In times such as these, it becomes clear that science fiction could play a big role in ‘enlightening’ people. Instead of mis/disinformation, grievance, and even nihilism, their minds could be filled with possibilities and imagined futures. And it doesn’t have to be all Pollyanna optimism. SF can provide powerful warnings of dystopian outcomes too.
Personal stories are part of this. Most SF readers, and virtually all writers, can relate the significant impact on their young selves of such literature. Personal TASAT, so to speak. My own major influences were H.G. Wells, Asimov (FOUNDATION), Heinlein, and William Gibson. In the case of Asimov, SF led me to science fact, such as his Neutrino book.

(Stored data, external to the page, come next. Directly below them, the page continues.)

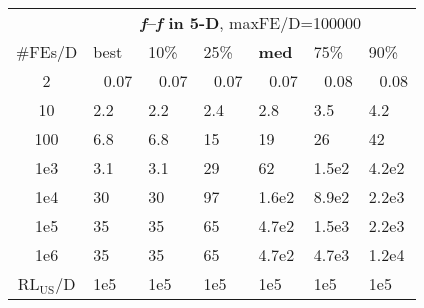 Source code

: \begin{tabular}{c|llllll}
 & \multicolumn{6}{|c}{\textbf{\textit{f}\raisebox{-0.35ex}{1}--\textit{f}\raisebox{-0.35ex}{8} in 5-D}, maxFE/D=100000}\\
\#FEs/D & best & 10\% & 25\% & \textbf{med} & 75\% & 90\%\\
2 & ~\,0.07 & ~\,0.07 & ~\,0.07 & ~\,0.07 & ~\,0.08 & ~\,0.08\\
10 & \hspace*{1ex}2.2 & \hspace*{1ex}2.2 & \hspace*{1ex}2.4 & \hspace*{1ex}2.8 & \hspace*{1ex}3.5 & \hspace*{1ex}4.2\\
100 & \hspace*{1ex}6.8 & \hspace*{1ex}6.8 & 15 & 19 & 26 & 42\\
1e3 & \hspace*{1ex}3.1 & \hspace*{1ex}3.1 & 29 & 62 & 1.5e2 & 4.2e2\\
1e4 & 30 & 30 & 97 & 1.6e2 & 8.9e2 & 2.2e3\\
1e5 & 35 & 35 & 65 & 4.7e2 & 1.5e3 & 2.2e3\\
1e6 & 35 & 35 & 65 & 4.7e2 & 4.7e3 & 1.2e4\\
$\text{RL}_{\text{US}}$/D & 1e5 & 1e5 & 1e5 & 1e5 & 1e5 & 1e5
\end{tabular}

Brave New World and Nineteen Eighty-Four were staples of high school education half a century ago; I wonder if that’s still true today.

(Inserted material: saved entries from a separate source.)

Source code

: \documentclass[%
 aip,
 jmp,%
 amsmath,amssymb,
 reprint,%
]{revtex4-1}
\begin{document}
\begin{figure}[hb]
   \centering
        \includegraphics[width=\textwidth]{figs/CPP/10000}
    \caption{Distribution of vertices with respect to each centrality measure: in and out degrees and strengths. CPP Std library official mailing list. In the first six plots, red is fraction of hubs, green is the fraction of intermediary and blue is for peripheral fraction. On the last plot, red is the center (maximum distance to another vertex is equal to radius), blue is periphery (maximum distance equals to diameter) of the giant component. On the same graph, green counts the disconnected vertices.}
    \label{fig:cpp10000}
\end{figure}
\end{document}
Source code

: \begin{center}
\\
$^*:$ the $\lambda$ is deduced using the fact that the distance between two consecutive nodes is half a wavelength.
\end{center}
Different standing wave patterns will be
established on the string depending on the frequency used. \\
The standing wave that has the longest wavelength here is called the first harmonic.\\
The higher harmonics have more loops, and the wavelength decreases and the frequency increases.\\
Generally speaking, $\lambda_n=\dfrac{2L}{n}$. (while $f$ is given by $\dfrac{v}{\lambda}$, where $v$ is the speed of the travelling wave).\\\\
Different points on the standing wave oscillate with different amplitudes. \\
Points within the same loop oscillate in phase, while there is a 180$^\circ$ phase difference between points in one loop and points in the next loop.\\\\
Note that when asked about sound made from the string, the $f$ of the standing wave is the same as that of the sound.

Nobel Prize winning economist Paul Krugman credits his interest in economics to Foundation:
My Book – the one that has stayed with me for four-and-a-half decades – is Isaac Asimov’s Foundation Trilogy, written when Asimov was barely out of his teens himself. I didn’t grow up wanting to be a square-jawed individualist or join a heroic quest; I grew up wanting to be Hari Seldon, using my understanding of the mathematics of human behaviour to save civilisation.
OK, economics is a pretty poor substitute; I don’t expect to be making recorded appearances in the Time Vault a century or two from now. But I tried.
My grade school library’s copy of Robert Heinlein’s Have Spacesuit – Will Travel stood out on the shelf, taller and thicker than neighboring books. Their hardcover copy had the iconic illustration of the chiseled hero in the red-tinted spacesuit.
It’s considered YA, but in 4th grade it felt very adult. There were many new words to interpret from context, explanations of mechanical and scientific concepts, and moments of palpable horror.
I was engrossed by the reasoning and problem-solving of teenage Kip and Peewee, his smack-talking 11-year-old genius companion.
It introduced me to several concepts I’ve seen again and again over the years: like flip-turn deceleration burns, touching helmets to speak in vacuum, instantaneous travel via folding space, and intergalactic tribunals.
I still haven’t read everything by Heinlein, but HSS-WT sparked a lifelong interest in science fiction.